* RECORDS PROVIDED
__________

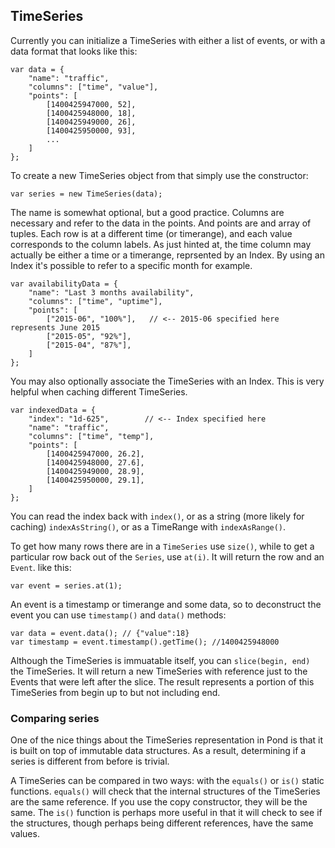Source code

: ## TimeSeries

Currently you can initialize a TimeSeries with either a list of events, or with a data format that looks like this:

    var data = {
        "name": "traffic",
        "columns": ["time", "value"],
        "points": [
            [1400425947000, 52],
            [1400425948000, 18],
            [1400425949000, 26],
            [1400425950000, 93],
            ...
        ]
    };

To create a new TimeSeries object from that simply use the constructor:

    var series = new TimeSeries(data);

The name is somewhat optional, but a good practice. Columns are necessary and refer to the data in the points. And points are and array of tuples. Each row is at a different time (or timerange), and each value corresponds to the column labels. As just hinted at, the time column may actually be either a time or a timerange, reprsented by an Index. By using an Index it's possible to refer to a specific month for example.

    var availabilityData = {
        "name": "Last 3 months availability",
        "columns": ["time", "uptime"],
        "points": [
            ["2015-06", "100%"],   // <-- 2015-06 specified here represents June 2015
            ["2015-05", "92%"],
            ["2015-04", "87%"],
        ]
    };

You may also optionally associate the TimeSeries with an Index. This is very helpful when caching different TimeSeries.

    var indexedData = {
        "index": "1d-625",        // <-- Index specified here
        "name": "traffic",
        "columns": ["time", "temp"],
        "points": [
            [1400425947000, 26.2],
            [1400425948000, 27.6],
            [1400425949000, 28.9],
            [1400425950000, 29.1],
        ]
    };

You can read the index back with `index()`, or as a string (more likely for caching) `indexAsString()`, or as a TimeRange with `indexAsRange()`.

To get how many rows there are in a `TimeSeries` use `size()`, while to get a particular row back out of the `Series`, use `at(i)`. It will return the row and an `Event`. like this:

    var event = series.at(1);

An event is a timestamp or timerange and some data, so to deconstruct the event you can use `timestamp()` and `data()` methods:

    var data = event.data(); // {"value":18}
    var timestamp = event.timestamp().getTime(); //1400425948000

Although the TimeSeries is immuatable itself, you can `slice(begin, end)` the TimeSeries. It will return a new TimeSeries with reference just to the Events that were left after the slice. The result represents a portion of this TimeSeries from begin up to but not including end.

### Comparing series

One of the nice things about the TimeSeries representation in Pond is that it is built on top of immutable data structures. As a result, determining if a series is different from before is trivial.

A TimeSeries can be compared in two ways: with the `equals()` or `is()` static functions. `equals()` will check that the internal structures of the TimeSeries are the same reference. If you use the copy constructor, they will be the same. The `is()` function is perhaps more useful in that it will check to see if the structures, though perhaps being different references, have the same values.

__________

* REQUIRED ACTION
Leave out the pictures and repeat exactly the lines from the first line of the data through the line containing "var series = new TimeSeries(data);". Add nothing else.

* SOLUTION FOR THIS PROBLEM
Source code

: ## TimeSeries

Currently you can initialize a TimeSeries with either a list of events, or with a data format that looks like this:

    var data = {
        "name": "traffic",
        "columns": ["time", "value"],
        "points": [
            [1400425947000, 52],
            [1400425948000, 18],
            [1400425949000, 26],
            [1400425950000, 93],
            ...
        ]
    };

To create a new TimeSeries object from that simply use the constructor:

    var series = new TimeSeries(data);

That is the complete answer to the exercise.